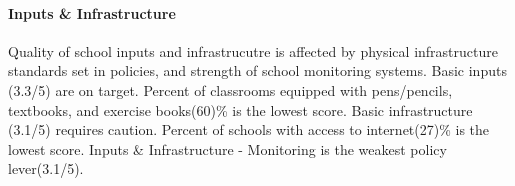 \documentclass[
]{article}
\begin{document}
\hypertarget{inputs-infrastructure}{%
\paragraph{\texorpdfstring{\textbf{Inputs \&
Infrastructure}}{Inputs \& Infrastructure}}\label{inputs-infrastructure}}

Quality of school inputs and infrastrucutre is affected by physical
infrastructure standards set in policies, and strength of school
monitoring systems. Basic inputs (3.3/5) are on target. Percent of
classrooms equipped with pens/pencils, textbooks, and exercise
books(60)\% is the lowest score. Basic infrastructure (3.1/5) requires
caution. Percent of schools with access to internet(27)\% is the lowest
score. Inputs \& Infrastructure - Monitoring is the weakest policy
lever(3.1/5).
\end{document}
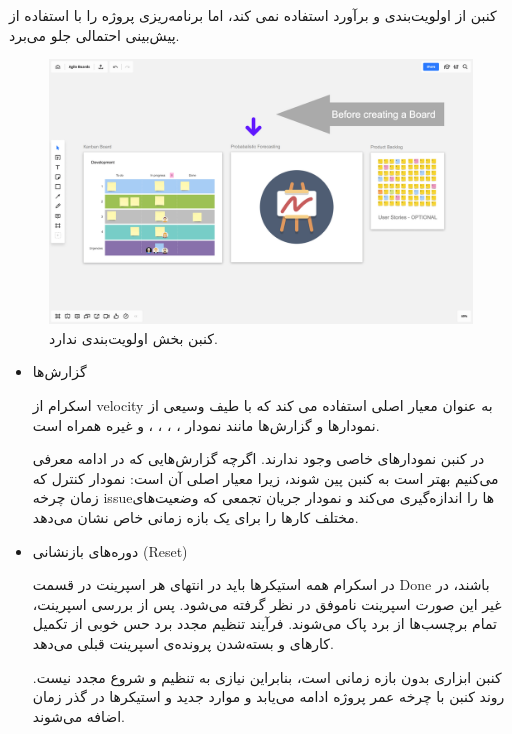 {کنبن از اولویت‌بندی و برآورد استفاده نمی کند، اما برنامه‌ریزی پروژه را با استفاده از پیش‌بینی احتمالی جلو می‌برد.

\begin{figure}
	\centering
	\includegraphics[scale=0.3]{figs/4-2-d}
	\caption{کنبن بخش اولویت‌بندی ندارد.}
\end{figure}

\begin{itemize}

\item گزارش‌ها

اسکرام از velocity به عنوان معیار اصلی استفاده می کند که با طیف وسیعی از نمودارها و گزارش‌ها مانند
نمودار ، ، ، ،  و غیره همراه است.

در کنبن نمودارهای خاصی وجود ندارند. اگرچه گزارش‌هایی که در ادامه معرفی می‌کنیم بهتر است به کنبن پین شوند، زیرا معیار اصلی آن  است: نمودار کنترل که زمان چرخه issueها را اندازه‌گیری می‌کند و نمودار جریان تجمعی که وضعیت‌های مختلف کارها را برای یک بازه زمانی خاص نشان می‌دهد.

\item دوره‌های بازنشانی (Reset)

در اسکرام همه استیکرها باید در انتهای هر اسپرینت در قسمت Done باشند، در غیر این صورت اسپرینت ناموفق در نظر گرفته می‌شود. پس از بررسی اسپرینت، تمام برچسب‌ها از برد پاک می‌شوند. فرآیند تنظیم مجدد برد حس خوبی از تکمیل کارهای و بسته‌شدن پرونده‌ی اسپرینت قبلی می‌دهد.

کنبن ابزاری بدون بازه زمانی است، بنابراین نیازی به تنظیم و شروع مجدد نیست. روند کنبن با چرخه عمر پروژه ادامه می‌یابد و موارد جدید و استیکرها در گذر زمان اضافه می‌شوند.

\end{itemize}

}

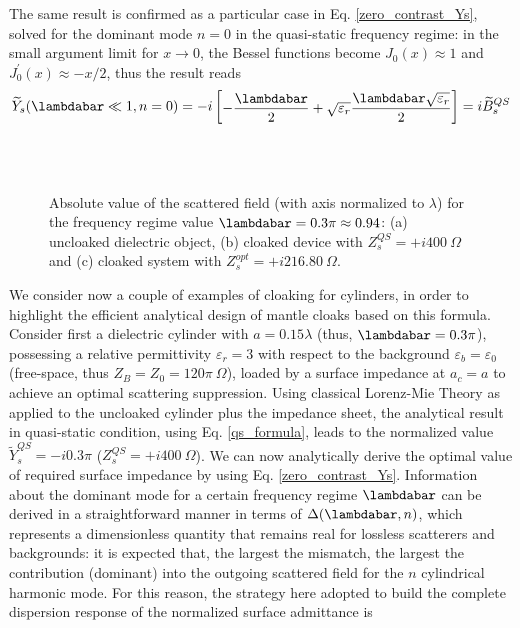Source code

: \documentclass[reprint, showpacs, amsmath,amssymb, aps,
prb]{revtex4-1}
\begin{document}
The same result is confirmed as a particular case in Eq. \eqref{zero_contrast_Ys}, solved for the dominant mode $n=0$ in the quasi-static frequency regime: in the small argument limit for $x \rightarrow 0$, the Bessel functions become $J_0(x)\approx 1$ and $J^{'}_0(x)\approx -x/2$, thus the result reads
% 
\begin{align}
\widetilde{Y}_s (\lambdabar \ll 1, n=0)=-i\begin{bmatrix}
-\dfrac{\lambdabar}{2}+\sqrt{\varepsilon_r}\dfrac{\lambdabar \sqrt{\varepsilon_r}}{2}\end{bmatrix}=i\widetilde{B}_s^{QS}
\end{align}
%
%
\begin{figure}[ht!]
\centering
{}\\
\\
\caption{\small Absolute value of the scattered field (with axis normalized to $\lambda$) for the frequency regime value $\lambdabar=0.3\pi\approx 0.94$:  (a) uncloaked dielectric object, (b) cloaked device with $Z_s^{QS}=+i 400\ \Omega$ and  (c) cloaked system with $Z_s^{opt}=+i 216.80\ \Omega$.}
\label{fig:escat}
\end{figure}
%
We consider now a couple of examples of cloaking for cylinders, in order to highlight the efficient analytical design of mantle cloaks based on this formula. Consider first a dielectric cylinder with $a=0.15\lambda$ (thus, $\lambdabar=0.3 \pi$),  possessing a relative permittivity $\varepsilon_r=3$ with respect to the background $\varepsilon_b=\varepsilon_0$ (free-space, thus $Z_B=Z_0=120\pi\ \Omega$), loaded by a surface impedance at $a_c=a$ to achieve an optimal scattering suppression. Using classical Lorenz-Mie Theory as applied to the uncloaked cylinder plus the impedance sheet, the analytical result in quasi-static condition, using Eq.  \eqref{qs_formula}, leads to the normalized value $\widetilde{Y}_s^{QS}=-i 0.3\pi$ ($Z_s^{QS}=+i400\ \Omega$). We can now analytically derive the optimal value of required surface impedance by using Eq. \eqref{zero_contrast_Ys}. Information about the dominant mode for a certain frequency regime $\lambdabar$ can be derived in a straightforward manner in terms of $\Delta(\lambdabar,n)$, which represents a dimensionless quantity that remains real for lossless scatterers and backgrounds: it is expected that, the largest the mismatch, the largest the contribution (dominant) into the outgoing scattered field for the $n$ cylindrical harmonic mode. For this reason, the strategy here adopted to build the complete dispersion response of the normalized surface admittance is
\end{document}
* * * * *
**What you will do**
If a picture appears among the records, leave it out, and otherwise reproduce exactly every line from the first line through the one with "دوره‌های بازنشانی (Reset)", both included.

**Answer box**
 \documentclass[
]{article}
\begin{document}
\hypertarget{inputs-infrastructure}{%
\paragraph{\texorpdfstring{\textbf{Inputs \&
Infrastructure}}{Inputs \& Infrastructure}}\label{inputs-infrastructure}}

Quality of school inputs and infrastrucutre is affected by physical
infrastructure standards set in policies, and strength of school
monitoring systems. Basic inputs (3.3/5) are on target. Percent of
classrooms equipped with pens/pencils, textbooks, and exercise
books(60)\% is the lowest score. Basic infrastructure (3.1/5) requires
caution. Percent of schools with access to internet(27)\% is the lowest
score. Inputs \& Infrastructure - Monitoring is the weakest policy
lever(3.1/5).
\end{document}
 {کنبن از اولویت‌بندی و برآورد استفاده نمی کند، اما برنامه‌ریزی پروژه را با استفاده از پیش‌بینی احتمالی جلو می‌برد.

\begin{figure}
	\centering
	\includegraphics[scale=0.3]{figs/4-2-d}
	\caption{کنبن بخش اولویت‌بندی ندارد.}
\end{figure}

\begin{itemize}

\item گزارش‌ها

اسکرام از velocity به عنوان معیار اصلی استفاده می کند که با طیف وسیعی از نمودارها و گزارش‌ها مانند
نمودار ، ، ، ،  و غیره همراه است.

در کنبن نمودارهای خاصی وجود ندارند. اگرچه گزارش‌هایی که در ادامه معرفی می‌کنیم بهتر است به کنبن پین شوند، زیرا معیار اصلی آن  است: نمودار کنترل که زمان چرخه issueها را اندازه‌گیری می‌کند و نمودار جریان تجمعی که وضعیت‌های مختلف کارها را برای یک بازه زمانی خاص نشان می‌دهد.

\item دوره‌های بازنشانی (Reset)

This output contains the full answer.